The premise is rather straight forward. Either these four strangers are sharing a delusion, as Andrew suggests, angrily and desperately, or the world is about to end, and a terrible choice has to be made. Amusingly enough, its the same choice that has to be in A Cabin in the Woods, but they decide to go with, "Fuck the world, let it burn." Not amusing at all is how utterly dedicated this family is to each other. With flash backs and recollections, we see the family's past, through challenging situations and perfect moments in time. All we know about the four strangers is what they are compelled to share about themselves, which is also desperate and sad. They claim to have each had visions that brought them together, and they are continually plagued by what they know will come, if the acts laid out before them, happen as described.

You are not meant to know which what it is going, one way or the other. Are they insane? Possibly. Are they telling the truth? Possibly. Is there compelling evidence that the world is going to end? Yes. Is it faked? Possibly. We are not meant to know, and Shyamalan does a great job of keeping us guessing, despite missing an opportunity to have the strangers themselves beginning questioning reality, we are not sure which way this will go, until the very end.

I really "enjoyed" how this movie played out. Love him or hate him, Shyamalan likes to take challenging, inexplicable situations and have them played out via haranguing performances. I hesitate to truthfully say I enjoyed myself, as it took my already 99.8% anxiety level (work shit) and ratcheted it up to 125%. Or maybe it just replaced one anxiety with another. Either way, it worked as it was supposed to. 

And this is where I spoil.

But at the end, I still was just left with a big, "So, what the fuck was the point of all that?" If it had turned out to be a big play on delusions, then it was just torture porn, which I dislike.
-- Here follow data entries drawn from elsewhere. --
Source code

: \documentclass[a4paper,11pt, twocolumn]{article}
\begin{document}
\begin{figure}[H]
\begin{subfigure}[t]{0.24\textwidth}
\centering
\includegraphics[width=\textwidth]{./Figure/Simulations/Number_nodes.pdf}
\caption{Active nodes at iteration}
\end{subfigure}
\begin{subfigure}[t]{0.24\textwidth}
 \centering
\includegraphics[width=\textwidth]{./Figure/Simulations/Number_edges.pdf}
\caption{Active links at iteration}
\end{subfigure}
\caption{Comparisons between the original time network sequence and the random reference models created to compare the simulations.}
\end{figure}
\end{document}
But it was real, the world was ending, and therefore, what was the message?!?! Yes, a family's love for each other & sacrifice can save the world, but only if a fucking sadistic, psychotic higher being puts them into that situation. Why? What are they hoping to accomplish? Thousands, if not millions of being died, so a point could be made? Nobody will know what they did, unless they tell, which is unlikely. And if they did tell, the damage would be catastrophic. On one side, the truth behind a higher being would be provided, but with the understanding they are a wrathful god. That might create new, more powerful religions, but it also would have heretical outcomes that wouldn't work in their favour. So, again, what as the fucking point?

1 comment:

  1. Look at the frickin' size of Bautista in that poster... jesus.
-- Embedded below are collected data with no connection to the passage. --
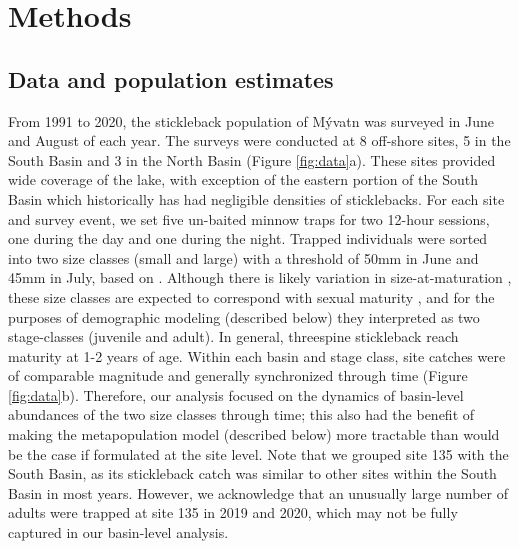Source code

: \documentclass[11pt]{article}
\begin{document}
\section*{Methods} 



\subsection*{Data and population estimates} 

From 1991 to 2020, 
the stickleback population of M\'{y}vatn was surveyed in June and August of each year. 
The surveys were conducted at 8 off-shore sites, 
5 in the South Basin and 3 in the North Basin
(Figure \ref{fig:data}a).
These sites provided wide coverage of the lake,
with exception of the eastern portion of the South Basin 
which historically has had negligible densities of sticklebacks.
For each site and survey event, 
we set five un-baited minnow traps for two 12-hour sessions, 
one during the day and one during the night. 
Trapped individuals were sorted into two size classes (small and large)
with a threshold of 50mm in June and 45mm in July, based on \citep{gislason1998}. 
Although there is likely variation in size-at-maturation \citep{singkam2019},
these size classes are expected to correspond with sexual maturity \citep{gislason1998},
and for the purposes of demographic modeling (described below) 
they interpreted as two stage-classes (juvenile and adult).
In general, threespine stickleback reach maturity at 1-2 years of age.
Within each basin and stage class, 
site catches were of comparable magnitude and 
generally synchronized through time (Figure \ref{fig:data}b).
Therefore, our analysis focused on the dynamics of basin-level abundances
of the two size classes through time;
this also had the benefit of making the metapopulation model (described below) more tractable
than would be the case if formulated at the site level.
Note that we grouped site 135 with the South Basin, 
as its stickleback catch was similar to other sites within the South Basin in most years.
However, 
we acknowledge that an unusually large number of adults were trapped at site 135
in 2019 and 2020, which may not be fully captured in our basin-level analysis.
\end{document}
    You made a good point after the film about how the Wack-o nutjobs would see conspiracy in the way that all these things just sort of started and stopped all at once. The problems we face now, virii, global warming, extreme nationalism...not sure that the events of this film will solve any of that. But I wonder if Night does...?
    You're right, what's the fucking point? Is it just telling a story, or is Night trying to say something (he's usually much blunter than this in his messaging, isn't he?)